Pensioni: il simulatore Inps dice che un giovane di 25 anni andrà via a 70 anni con oltre 46 di contributi

Siamo alla follia, qui vogliono farci lavorare fino quasi alla morte. Il simulatore dell’Inps parla chiaro: un giovane di 25 anni andrà via a 70 anni con oltre 46 di contributi e con pensioni sempre più basse, solo contributivo.

“Purtroppo non è uno scherzo, ma siamo davvero alla follia – dice Marcello Pacifico, presidente nazionale del sindacato Anief che si sta battendo per evitare il ritorno alla Legge Fornero senza deroghe – perché chi ha oggi 25 anni e non inizia a lavorare subito andrà in pensione a 75 anni di età, dopo quasi mezzo secolo passato al lavoro. La verità è che non si può lavorare una vita senza un dignitoso riposo. Nella scuola gli altri Paesi mandano gli insegnanti in pensione a circa 60 anni e senza riduzioni dell’assegno, non come da noi dove l’anticipo, come Opzione Donna che comporta penalizzazioni anche del 30-40%. Dopo la precarietà, questa deve essere la priorità del Governo”.

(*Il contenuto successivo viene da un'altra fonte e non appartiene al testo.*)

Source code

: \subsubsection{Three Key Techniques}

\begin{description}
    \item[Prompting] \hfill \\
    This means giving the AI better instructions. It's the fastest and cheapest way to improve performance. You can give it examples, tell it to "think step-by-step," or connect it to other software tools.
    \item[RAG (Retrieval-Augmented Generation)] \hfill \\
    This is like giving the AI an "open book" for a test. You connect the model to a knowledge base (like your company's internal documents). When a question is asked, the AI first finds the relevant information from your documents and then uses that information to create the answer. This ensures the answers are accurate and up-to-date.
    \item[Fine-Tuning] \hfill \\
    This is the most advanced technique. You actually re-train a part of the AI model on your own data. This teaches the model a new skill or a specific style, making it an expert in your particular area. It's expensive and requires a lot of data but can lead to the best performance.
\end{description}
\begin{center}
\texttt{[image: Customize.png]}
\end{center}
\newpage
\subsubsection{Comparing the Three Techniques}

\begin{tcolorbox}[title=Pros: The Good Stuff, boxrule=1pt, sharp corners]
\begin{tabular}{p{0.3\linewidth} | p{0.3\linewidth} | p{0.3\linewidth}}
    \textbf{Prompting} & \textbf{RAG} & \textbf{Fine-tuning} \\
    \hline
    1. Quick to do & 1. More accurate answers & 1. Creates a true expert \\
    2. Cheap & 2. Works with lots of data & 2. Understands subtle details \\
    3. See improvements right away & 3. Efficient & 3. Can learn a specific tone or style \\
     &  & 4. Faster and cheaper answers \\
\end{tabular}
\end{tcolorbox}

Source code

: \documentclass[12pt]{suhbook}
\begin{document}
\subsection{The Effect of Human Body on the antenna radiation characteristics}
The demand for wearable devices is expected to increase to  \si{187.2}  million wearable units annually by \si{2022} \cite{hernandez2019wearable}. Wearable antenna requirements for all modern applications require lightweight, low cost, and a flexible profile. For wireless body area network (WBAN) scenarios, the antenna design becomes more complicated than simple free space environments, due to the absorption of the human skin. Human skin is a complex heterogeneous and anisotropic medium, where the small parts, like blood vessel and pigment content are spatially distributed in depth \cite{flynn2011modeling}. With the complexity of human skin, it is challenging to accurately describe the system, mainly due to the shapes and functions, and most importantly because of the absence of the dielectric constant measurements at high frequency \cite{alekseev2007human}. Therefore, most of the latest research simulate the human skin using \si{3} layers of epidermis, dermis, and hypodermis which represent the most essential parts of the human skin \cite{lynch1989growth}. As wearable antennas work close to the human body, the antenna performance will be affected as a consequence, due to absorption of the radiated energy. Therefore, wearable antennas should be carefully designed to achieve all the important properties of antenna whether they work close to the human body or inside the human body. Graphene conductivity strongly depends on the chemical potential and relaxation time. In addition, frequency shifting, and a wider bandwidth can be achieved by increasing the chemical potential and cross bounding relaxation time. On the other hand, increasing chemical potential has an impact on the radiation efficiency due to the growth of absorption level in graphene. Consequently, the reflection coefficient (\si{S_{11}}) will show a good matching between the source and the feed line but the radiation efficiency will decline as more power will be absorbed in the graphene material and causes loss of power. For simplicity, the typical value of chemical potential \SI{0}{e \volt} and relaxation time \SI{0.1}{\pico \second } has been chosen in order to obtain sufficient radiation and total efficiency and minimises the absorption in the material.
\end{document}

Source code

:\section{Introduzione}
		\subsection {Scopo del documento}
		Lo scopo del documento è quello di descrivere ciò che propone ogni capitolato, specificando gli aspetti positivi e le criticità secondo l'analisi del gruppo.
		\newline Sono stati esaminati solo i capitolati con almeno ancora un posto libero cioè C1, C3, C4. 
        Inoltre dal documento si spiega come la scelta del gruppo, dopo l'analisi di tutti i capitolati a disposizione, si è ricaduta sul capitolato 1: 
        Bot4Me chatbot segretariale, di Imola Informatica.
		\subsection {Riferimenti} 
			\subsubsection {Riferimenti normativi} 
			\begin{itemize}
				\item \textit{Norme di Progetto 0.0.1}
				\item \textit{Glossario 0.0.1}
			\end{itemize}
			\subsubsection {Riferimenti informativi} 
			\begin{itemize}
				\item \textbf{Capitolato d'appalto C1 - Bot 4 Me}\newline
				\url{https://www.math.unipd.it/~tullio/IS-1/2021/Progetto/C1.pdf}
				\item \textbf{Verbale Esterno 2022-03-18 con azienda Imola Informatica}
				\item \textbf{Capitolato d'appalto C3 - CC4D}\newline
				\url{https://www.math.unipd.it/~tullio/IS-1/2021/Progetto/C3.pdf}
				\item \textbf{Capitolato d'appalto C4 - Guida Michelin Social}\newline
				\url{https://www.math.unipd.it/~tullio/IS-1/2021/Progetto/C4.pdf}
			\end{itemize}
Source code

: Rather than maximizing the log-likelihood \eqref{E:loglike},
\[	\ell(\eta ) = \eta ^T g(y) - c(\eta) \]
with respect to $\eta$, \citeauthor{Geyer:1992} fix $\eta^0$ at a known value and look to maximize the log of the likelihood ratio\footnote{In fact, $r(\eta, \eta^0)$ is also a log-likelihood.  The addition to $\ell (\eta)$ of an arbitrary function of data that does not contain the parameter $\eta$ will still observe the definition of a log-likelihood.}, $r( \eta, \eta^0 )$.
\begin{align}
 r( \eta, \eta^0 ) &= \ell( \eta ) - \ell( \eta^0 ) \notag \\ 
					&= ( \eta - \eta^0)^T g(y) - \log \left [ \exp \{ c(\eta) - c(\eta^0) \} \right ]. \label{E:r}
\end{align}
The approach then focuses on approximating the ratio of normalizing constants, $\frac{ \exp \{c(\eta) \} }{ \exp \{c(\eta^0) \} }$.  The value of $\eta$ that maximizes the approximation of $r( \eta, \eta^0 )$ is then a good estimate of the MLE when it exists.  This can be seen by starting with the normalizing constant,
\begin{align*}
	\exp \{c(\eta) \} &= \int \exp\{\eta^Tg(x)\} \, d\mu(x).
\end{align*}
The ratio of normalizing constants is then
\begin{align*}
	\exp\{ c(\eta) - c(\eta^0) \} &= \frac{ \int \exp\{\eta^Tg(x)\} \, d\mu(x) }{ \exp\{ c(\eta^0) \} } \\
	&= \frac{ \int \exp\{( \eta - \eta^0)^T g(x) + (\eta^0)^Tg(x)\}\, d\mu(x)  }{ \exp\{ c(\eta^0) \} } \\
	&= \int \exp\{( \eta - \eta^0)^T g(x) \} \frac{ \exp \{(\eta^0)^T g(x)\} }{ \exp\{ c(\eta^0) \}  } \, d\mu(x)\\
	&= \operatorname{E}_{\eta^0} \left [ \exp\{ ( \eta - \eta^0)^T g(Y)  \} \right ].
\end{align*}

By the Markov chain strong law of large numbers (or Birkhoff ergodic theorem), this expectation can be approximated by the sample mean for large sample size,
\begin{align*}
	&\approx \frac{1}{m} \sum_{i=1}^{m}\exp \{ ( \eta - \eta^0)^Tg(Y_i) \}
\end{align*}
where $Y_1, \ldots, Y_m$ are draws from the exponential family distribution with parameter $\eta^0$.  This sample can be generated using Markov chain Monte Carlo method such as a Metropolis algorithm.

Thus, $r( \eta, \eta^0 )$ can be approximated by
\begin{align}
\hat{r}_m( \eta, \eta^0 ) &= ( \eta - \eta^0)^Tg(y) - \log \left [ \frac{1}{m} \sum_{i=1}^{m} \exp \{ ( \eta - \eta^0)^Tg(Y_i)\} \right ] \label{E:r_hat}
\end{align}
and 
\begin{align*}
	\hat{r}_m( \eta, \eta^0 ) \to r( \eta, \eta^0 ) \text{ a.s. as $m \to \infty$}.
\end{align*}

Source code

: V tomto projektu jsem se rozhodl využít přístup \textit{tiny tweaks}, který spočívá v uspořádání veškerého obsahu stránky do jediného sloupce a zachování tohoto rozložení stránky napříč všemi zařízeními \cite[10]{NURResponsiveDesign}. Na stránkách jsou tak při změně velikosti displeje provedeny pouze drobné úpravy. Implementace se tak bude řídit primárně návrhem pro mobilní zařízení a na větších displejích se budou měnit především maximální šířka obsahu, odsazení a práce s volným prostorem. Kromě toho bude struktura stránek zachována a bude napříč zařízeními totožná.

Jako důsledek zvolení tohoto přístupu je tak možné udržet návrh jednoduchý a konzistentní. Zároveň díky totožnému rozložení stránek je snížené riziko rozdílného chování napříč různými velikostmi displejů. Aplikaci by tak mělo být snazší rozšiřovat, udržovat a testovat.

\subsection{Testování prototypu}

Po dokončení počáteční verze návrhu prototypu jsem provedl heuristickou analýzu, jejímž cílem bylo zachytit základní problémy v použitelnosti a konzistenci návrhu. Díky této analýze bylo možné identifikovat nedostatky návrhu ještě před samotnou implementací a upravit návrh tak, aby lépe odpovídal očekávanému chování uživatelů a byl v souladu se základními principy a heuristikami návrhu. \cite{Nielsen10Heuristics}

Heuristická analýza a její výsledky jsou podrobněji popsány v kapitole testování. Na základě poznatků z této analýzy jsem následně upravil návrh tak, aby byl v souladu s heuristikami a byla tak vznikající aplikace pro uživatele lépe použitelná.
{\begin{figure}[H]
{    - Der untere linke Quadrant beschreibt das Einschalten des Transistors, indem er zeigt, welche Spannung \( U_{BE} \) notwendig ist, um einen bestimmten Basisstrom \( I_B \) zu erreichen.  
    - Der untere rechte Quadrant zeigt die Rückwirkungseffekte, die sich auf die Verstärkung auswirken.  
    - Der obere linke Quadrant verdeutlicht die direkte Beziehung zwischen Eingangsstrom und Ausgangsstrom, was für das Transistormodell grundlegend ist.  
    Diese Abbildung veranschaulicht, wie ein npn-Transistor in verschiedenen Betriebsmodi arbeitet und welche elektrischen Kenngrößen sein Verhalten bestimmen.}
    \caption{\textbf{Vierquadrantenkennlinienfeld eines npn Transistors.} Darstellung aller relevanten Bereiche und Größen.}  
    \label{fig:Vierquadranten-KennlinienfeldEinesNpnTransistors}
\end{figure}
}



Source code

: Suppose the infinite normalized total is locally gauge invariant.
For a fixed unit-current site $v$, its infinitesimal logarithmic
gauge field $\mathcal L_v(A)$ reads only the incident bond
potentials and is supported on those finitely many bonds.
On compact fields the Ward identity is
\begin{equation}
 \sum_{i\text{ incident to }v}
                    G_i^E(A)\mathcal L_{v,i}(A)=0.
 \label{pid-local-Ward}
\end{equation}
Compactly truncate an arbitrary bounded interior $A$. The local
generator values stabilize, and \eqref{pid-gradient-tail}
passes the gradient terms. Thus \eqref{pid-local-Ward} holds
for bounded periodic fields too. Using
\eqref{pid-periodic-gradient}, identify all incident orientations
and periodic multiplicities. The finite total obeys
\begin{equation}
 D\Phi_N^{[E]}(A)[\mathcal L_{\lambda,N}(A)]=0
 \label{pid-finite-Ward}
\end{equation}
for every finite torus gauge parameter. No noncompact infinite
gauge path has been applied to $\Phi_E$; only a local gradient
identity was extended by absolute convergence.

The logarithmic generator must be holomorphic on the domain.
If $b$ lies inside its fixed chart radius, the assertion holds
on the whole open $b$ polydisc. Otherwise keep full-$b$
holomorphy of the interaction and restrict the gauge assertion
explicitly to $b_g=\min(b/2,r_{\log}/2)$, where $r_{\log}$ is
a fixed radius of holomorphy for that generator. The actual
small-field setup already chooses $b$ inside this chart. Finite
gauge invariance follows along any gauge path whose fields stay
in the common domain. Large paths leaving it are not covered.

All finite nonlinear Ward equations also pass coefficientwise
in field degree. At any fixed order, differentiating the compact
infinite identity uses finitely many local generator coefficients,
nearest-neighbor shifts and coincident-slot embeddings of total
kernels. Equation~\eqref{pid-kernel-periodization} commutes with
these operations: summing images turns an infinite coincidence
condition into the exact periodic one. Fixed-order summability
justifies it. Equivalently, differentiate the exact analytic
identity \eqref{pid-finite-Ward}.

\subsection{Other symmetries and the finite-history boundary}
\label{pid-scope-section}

L’approdo alla pensione sta diventando come il miraggio nel deserto: ci si illude di essere arrivati all’obiettivo, ma è solo un’illusione perché la meta rimane sempre lontana. Per i giovani andrà esattamente così: lo conferma il nuovo simulatore Inps “Pensami – Pensione a misura” messo a disposizione in queste ore sul sito web dell’istituto di previdenza. Dal simulatore, che si può utilizzare senza effettuare alcuna registrazione, emerge che una persona che ha oggi 25 anni e ha iniziato a lavorare da un anno potrà andare in pensione anticipata a settant’anni e a riposo per vecchiaia a 70 anni e sei mesi, sempre che abbia contributi di almeno 46 anni e 4 mesi. E se gli anni di contributi sono meno di 20 anni ma più di 5 l’attesa per la pensione di vecchiaia si prolungherà fino a 74 anni e 10 mesi.

Per i trentenni – scrive l’istituto di previdenza – la situazione è di poco migliore con la pensione di vecchiaia per un lavoratore nato nel 1990, che lascerà il servizio a 70 anni con 20 anni di contributi e a riposo con quella anticipata con 45 anni di contributi versati a prescindere dall’età. Il simulatore dell’Inps, che sarà presto aggiornato rispetto alle ultime novità legislative previste dalla legge di Bilancio per il 2023 e che a breve si potrà fruire anche con dispositivi mobili attraverso apposita App, è raggiungibile dal sito internet dell’Istituto ( www.inps.it ) attraverso il seguente percorso dalla homepage: “Prestazioni e servizi” > “Servizi” > “PensAMI – Simulatore scenari pensionistici”.

Il presidente Anief, Marcello Pacifico, ha utilizzato il simulatore Inps per verificare quando potrà lasciare il lavoro: “Con 44 anni di contributi e adesione al fondo Espero – spiega il sindacalista – andrò con la pensione anticipata nel 2044, a 67 anni o con la pensione di vecchiaia nel 2047 a 69 anni. Praticamente, un docente passa una vita a lavorare nel luogo più a rischio burnout della pubblica amministrazione e può andarsene non prima dei 70 anni: non è possibile, perché l’insegnamento è un lavoro usurante e noi continueremo a chiederlo in tutte le sedi, a partire dalla Commissione Lavori gravosi: nella scuola, in particolare, serve una finestra per la scuola e il riscatto gratuito degli anni universitari: 40 anni di contributi (massimo 64 anni con 20 anni di contributi), con il massimo contributivo e tanto di ringraziamento da parte del Presidente della Repubblica con la nomina a cavaliere del lavoro”.

COSA PROPONE ANIEF

Il giovane sindacato chiede “una ‘finestra’ ad hoc, assieme anche alla conversione gratuita in contributi della formazione universitaria, come pure rivendicato più volte di recente dal presidente dell’Inps Pasquale Tridico. Secondo Anief basterebbe adottare gli stessi parametri di accesso alla pensione previsti per i lavoratori delle forze armate, permettendo al personale della scuola, uomini compresi, di lasciare in ogni caso il lavoro a 62 anni e senza tagli all’assegno di quiescenza. “Anche l’allargamento dell’Ape Sociale a tutti i dipendenti della scuola, potrebbe essere un passo in avanti importante – spiega ancora Pacifico –, non si tratterebbe di nessuna concessione, visto l’alto numero di casi di insegnanti sottoposti a burnout e a patologie invalidanti dovute allo stress da lavoro prolungato e senza nemmeno il dovuto riconoscimento del rischio biologico, invece previsto per altre professioni anche del comparto pubblico. Occorre quindi una deroga vera per il settore scolastico”.